Start of Task data

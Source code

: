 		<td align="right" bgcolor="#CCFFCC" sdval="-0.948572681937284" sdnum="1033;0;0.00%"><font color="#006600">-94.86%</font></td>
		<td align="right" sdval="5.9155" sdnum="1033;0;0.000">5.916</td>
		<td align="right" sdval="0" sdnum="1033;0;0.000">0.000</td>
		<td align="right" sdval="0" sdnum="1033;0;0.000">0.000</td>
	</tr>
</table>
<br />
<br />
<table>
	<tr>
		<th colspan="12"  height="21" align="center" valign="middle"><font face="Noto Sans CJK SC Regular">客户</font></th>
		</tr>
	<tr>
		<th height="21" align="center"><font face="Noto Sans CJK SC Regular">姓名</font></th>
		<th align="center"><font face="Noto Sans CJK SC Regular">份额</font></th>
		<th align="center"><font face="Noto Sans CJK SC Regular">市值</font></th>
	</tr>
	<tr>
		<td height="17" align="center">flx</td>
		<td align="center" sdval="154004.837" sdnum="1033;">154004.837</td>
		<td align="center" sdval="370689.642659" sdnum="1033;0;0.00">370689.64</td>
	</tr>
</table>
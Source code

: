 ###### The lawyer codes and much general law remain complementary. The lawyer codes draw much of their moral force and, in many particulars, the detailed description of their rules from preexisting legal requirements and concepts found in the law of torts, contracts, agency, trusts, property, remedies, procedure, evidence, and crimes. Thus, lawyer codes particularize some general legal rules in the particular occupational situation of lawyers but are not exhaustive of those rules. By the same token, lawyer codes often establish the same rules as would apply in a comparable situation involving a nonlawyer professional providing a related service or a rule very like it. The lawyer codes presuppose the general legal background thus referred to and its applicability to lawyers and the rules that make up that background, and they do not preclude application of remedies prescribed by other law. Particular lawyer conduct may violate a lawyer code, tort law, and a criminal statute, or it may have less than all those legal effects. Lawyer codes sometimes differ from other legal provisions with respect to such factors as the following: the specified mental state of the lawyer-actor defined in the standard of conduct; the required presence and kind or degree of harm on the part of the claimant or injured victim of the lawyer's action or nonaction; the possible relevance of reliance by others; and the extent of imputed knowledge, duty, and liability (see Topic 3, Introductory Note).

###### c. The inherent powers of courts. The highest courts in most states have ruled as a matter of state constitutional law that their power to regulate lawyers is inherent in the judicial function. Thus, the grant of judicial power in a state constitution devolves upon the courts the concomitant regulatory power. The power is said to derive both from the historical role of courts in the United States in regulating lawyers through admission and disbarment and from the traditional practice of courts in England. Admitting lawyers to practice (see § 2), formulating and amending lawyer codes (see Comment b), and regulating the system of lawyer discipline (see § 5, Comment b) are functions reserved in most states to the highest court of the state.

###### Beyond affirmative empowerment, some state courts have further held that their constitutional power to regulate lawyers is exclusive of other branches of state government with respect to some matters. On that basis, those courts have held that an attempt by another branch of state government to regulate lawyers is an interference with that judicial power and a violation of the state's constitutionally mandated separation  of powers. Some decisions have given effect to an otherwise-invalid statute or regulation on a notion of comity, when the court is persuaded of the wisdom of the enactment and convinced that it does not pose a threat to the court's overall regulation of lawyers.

End of Task data

### What you need to do
Say how many lines of the data above include the word "right", and add nothing further.

### Response box
4